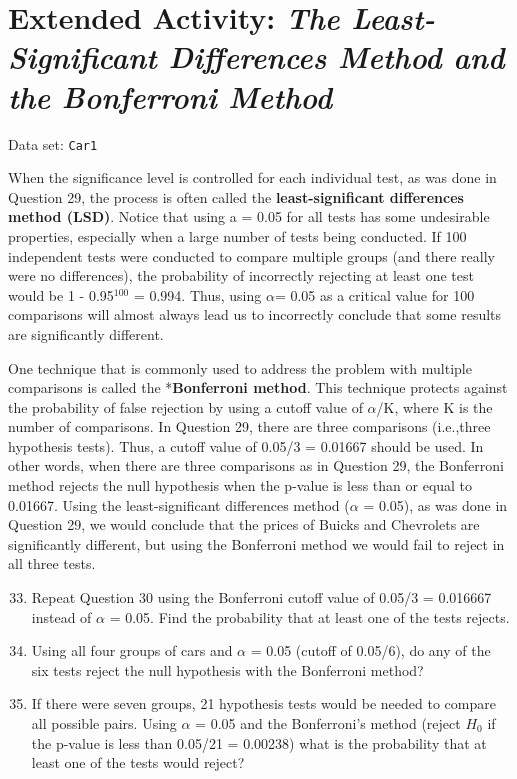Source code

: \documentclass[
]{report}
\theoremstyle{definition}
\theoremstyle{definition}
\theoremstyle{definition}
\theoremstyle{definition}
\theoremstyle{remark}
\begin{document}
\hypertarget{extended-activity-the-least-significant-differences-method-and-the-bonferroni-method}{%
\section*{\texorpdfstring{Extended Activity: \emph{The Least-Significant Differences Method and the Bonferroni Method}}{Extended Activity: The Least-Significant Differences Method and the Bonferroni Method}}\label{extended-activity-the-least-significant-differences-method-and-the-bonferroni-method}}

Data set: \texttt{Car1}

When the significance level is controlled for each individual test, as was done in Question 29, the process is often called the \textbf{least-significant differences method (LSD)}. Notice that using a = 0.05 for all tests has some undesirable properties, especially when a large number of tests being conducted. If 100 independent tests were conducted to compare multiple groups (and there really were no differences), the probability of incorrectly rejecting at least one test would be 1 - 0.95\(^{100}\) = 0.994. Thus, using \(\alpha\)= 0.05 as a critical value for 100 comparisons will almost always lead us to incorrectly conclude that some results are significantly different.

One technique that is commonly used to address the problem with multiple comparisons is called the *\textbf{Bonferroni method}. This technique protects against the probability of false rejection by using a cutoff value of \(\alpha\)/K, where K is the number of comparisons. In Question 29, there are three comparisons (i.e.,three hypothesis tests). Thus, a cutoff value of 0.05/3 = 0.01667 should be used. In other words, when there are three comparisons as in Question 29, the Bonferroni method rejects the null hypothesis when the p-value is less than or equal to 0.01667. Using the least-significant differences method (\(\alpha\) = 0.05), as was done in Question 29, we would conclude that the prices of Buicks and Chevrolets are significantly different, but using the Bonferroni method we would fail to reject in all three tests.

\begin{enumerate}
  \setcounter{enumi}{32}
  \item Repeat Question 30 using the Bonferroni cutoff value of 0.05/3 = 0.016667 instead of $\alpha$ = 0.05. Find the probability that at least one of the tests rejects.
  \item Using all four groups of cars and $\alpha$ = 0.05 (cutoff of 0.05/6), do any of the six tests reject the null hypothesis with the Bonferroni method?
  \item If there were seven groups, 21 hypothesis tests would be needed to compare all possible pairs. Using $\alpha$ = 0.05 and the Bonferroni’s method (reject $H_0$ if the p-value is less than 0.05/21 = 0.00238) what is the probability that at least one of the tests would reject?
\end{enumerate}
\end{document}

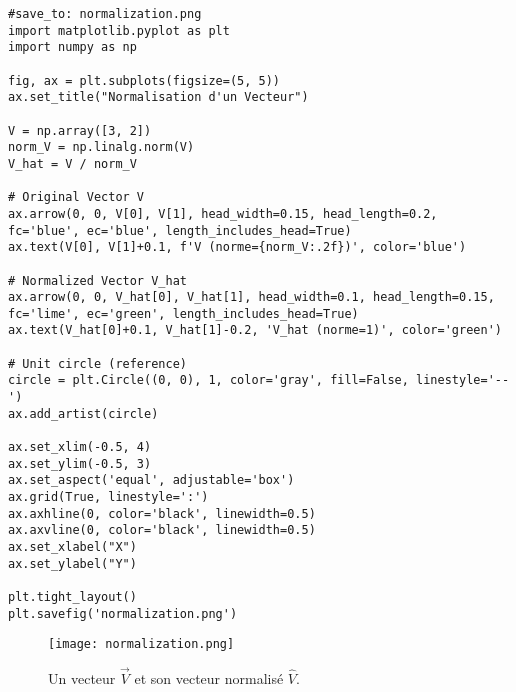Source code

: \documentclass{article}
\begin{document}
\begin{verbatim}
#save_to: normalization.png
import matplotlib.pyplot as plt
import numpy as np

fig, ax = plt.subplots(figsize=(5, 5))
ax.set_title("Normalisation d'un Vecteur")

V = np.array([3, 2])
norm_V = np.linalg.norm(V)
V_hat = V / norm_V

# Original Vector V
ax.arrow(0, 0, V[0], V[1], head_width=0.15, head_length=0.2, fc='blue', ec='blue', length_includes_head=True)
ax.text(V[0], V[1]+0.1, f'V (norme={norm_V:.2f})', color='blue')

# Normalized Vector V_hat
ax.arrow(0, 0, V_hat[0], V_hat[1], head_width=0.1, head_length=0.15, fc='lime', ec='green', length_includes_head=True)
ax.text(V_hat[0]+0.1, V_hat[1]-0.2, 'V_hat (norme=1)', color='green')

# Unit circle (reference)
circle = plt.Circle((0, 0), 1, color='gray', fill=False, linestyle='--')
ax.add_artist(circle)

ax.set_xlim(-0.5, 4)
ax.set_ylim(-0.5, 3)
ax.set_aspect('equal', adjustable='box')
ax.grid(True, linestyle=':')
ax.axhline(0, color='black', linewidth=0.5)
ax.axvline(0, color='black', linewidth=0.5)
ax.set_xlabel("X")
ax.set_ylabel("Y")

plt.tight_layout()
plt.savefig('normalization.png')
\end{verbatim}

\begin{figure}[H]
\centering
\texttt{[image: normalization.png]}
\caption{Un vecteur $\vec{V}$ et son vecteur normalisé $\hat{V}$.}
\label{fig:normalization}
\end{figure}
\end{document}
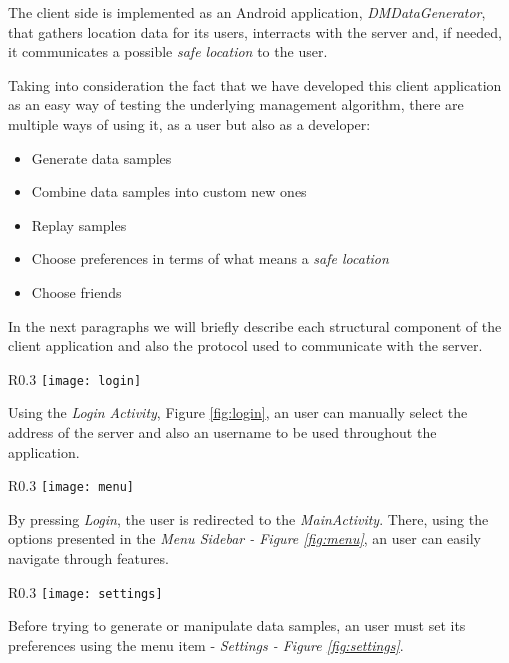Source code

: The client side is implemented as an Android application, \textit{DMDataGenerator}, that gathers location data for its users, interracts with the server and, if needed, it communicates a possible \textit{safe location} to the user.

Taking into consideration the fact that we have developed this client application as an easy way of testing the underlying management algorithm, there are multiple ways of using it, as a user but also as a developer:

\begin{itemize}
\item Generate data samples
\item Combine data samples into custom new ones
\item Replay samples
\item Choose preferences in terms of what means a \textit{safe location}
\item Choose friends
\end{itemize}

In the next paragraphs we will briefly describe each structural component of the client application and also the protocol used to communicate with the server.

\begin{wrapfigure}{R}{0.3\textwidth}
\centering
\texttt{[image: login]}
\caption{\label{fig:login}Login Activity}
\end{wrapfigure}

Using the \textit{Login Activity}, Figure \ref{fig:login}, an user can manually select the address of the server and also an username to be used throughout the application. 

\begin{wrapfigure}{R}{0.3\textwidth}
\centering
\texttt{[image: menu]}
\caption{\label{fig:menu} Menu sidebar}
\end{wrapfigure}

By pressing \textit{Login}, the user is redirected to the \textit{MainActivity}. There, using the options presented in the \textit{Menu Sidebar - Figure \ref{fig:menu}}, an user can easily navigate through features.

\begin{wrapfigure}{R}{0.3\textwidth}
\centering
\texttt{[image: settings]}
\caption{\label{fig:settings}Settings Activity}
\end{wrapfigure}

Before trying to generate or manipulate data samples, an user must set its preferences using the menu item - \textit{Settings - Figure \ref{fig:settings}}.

_ _ _ _

What lines above contain the string "image"? Copy all of them.

Response →
\texttt{[image: normalization.png]}
\texttt{[image: login]}
\texttt{[image: menu]}
\texttt{[image: settings]}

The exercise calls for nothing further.